/---
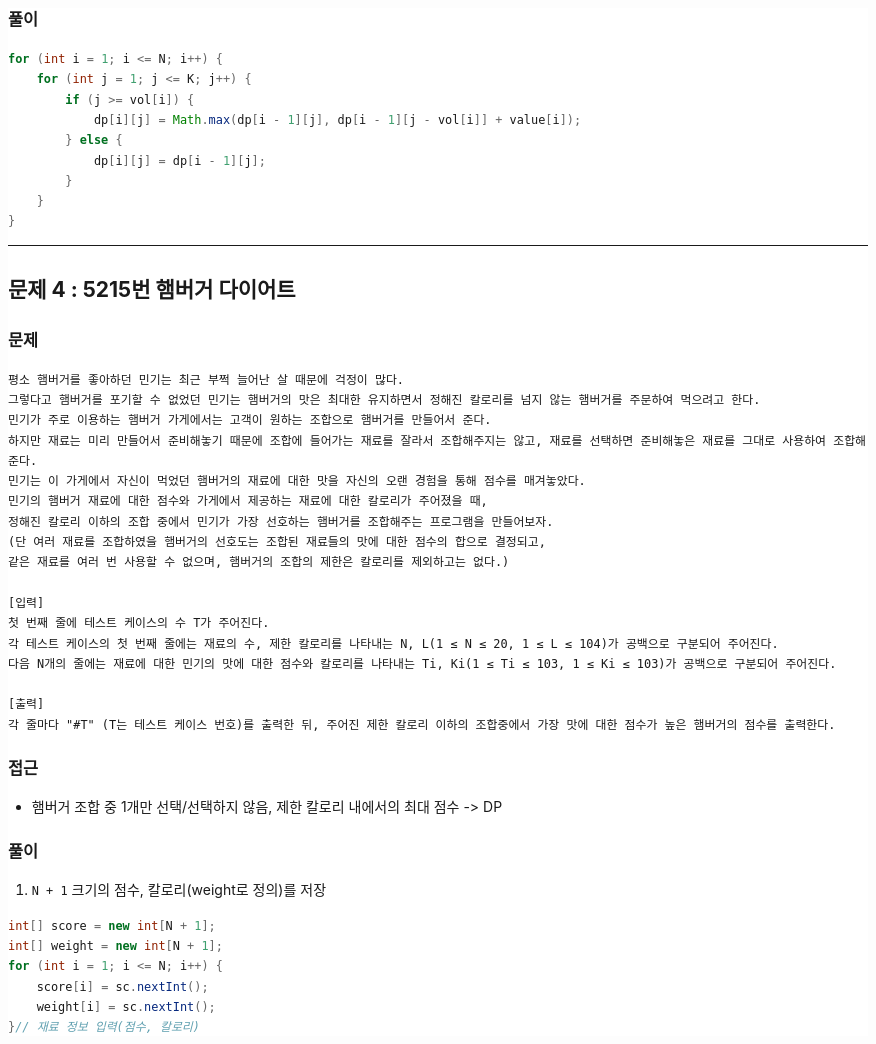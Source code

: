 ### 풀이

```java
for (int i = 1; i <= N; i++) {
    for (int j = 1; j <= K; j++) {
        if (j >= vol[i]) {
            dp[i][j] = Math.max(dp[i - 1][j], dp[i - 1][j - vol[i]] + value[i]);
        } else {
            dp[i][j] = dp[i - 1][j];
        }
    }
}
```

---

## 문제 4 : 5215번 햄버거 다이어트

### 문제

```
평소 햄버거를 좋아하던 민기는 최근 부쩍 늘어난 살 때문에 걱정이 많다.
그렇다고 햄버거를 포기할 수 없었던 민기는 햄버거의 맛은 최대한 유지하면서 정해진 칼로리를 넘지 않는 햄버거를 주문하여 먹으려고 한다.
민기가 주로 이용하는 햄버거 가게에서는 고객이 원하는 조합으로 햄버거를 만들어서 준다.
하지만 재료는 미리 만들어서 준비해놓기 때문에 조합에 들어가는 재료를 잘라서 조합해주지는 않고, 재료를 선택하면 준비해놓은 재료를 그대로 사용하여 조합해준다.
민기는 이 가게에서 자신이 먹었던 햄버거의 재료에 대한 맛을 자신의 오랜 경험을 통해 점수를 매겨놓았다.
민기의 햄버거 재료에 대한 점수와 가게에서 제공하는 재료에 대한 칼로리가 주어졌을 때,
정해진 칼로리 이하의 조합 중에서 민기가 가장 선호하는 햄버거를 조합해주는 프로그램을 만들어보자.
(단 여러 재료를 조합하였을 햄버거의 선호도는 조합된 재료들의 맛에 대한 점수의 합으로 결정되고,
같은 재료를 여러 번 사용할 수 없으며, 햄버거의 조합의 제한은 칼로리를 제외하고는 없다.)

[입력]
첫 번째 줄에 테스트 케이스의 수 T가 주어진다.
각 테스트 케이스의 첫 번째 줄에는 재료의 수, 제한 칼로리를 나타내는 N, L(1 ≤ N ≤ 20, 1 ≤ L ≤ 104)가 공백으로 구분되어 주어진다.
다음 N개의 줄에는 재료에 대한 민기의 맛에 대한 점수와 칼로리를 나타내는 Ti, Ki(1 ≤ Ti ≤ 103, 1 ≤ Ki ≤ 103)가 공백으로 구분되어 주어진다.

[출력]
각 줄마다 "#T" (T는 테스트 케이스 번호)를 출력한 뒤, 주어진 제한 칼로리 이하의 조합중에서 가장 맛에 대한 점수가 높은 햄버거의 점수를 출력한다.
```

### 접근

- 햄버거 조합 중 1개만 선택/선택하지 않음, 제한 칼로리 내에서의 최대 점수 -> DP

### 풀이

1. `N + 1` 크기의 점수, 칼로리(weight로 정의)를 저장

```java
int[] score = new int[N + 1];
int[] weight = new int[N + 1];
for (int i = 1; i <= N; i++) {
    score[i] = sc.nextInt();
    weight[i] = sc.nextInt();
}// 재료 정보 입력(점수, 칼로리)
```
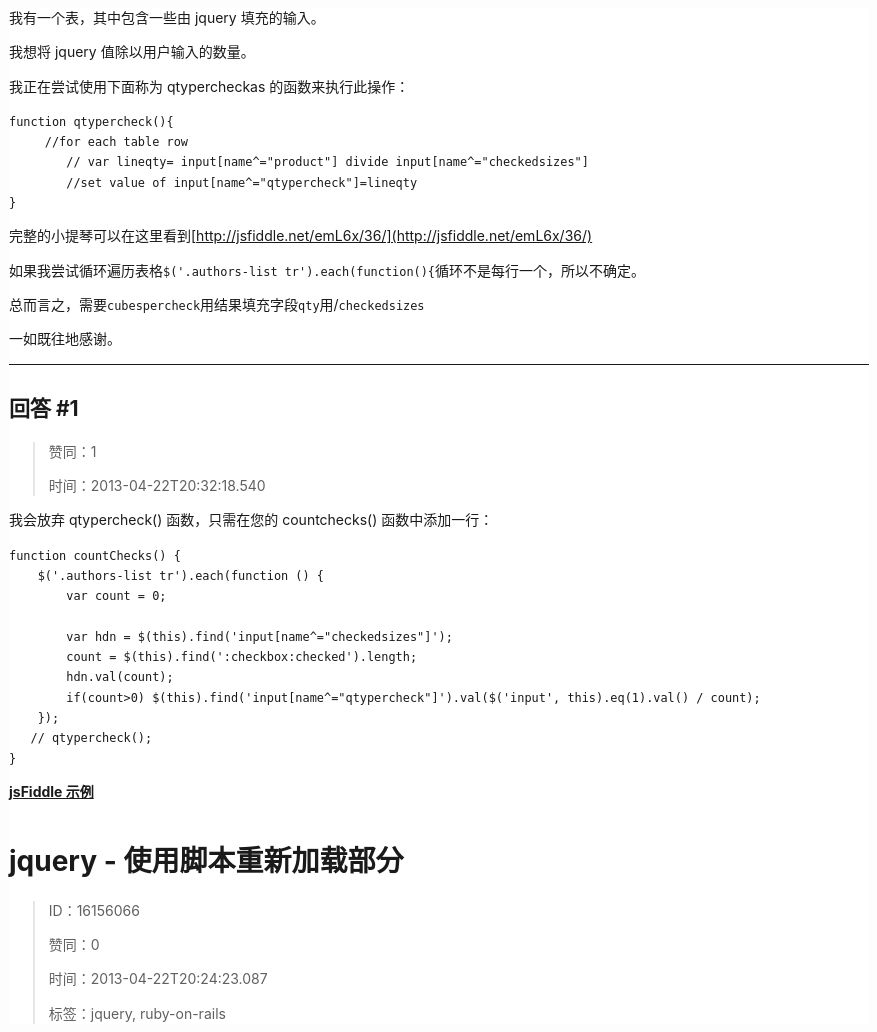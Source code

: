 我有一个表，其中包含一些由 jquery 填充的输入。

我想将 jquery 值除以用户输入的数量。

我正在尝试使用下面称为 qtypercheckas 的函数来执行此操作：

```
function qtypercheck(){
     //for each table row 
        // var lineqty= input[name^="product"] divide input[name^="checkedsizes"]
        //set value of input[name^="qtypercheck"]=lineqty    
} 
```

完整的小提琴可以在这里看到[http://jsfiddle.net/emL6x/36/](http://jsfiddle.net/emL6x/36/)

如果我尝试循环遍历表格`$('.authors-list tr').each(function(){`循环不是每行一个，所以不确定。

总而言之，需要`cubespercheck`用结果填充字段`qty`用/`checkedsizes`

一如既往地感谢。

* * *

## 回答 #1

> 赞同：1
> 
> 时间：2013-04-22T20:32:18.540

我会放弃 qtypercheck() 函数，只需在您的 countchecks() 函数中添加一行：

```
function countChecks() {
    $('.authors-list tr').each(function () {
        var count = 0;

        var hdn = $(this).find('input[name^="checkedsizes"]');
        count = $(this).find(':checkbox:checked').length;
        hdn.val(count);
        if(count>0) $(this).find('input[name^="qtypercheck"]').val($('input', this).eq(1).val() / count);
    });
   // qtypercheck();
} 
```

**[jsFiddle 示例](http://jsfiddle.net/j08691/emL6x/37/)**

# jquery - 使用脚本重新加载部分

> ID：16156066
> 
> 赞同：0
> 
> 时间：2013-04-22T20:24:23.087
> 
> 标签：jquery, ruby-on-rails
\---
When a line above includes the word "햄버거의", please list that line.

그렇다고 햄버거를 포기할 수 없었던 민기는 햄버거의 맛은 최대한 유지하면서 정해진 칼로리를 넘지 않는 햄버거를 주문하여 먹으려고 한다.
민기는 이 가게에서 자신이 먹었던 햄버거의 재료에 대한 맛을 자신의 오랜 경험을 통해 점수를 매겨놓았다.
(단 여러 재료를 조합하였을 햄버거의 선호도는 조합된 재료들의 맛에 대한 점수의 합으로 결정되고,
같은 재료를 여러 번 사용할 수 없으며, 햄버거의 조합의 제한은 칼로리를 제외하고는 없다.)
각 줄마다 "#T" (T는 테스트 케이스 번호)를 출력한 뒤, 주어진 제한 칼로리 이하의 조합중에서 가장 맛에 대한 점수가 높은 햄버거의 점수를 출력한다.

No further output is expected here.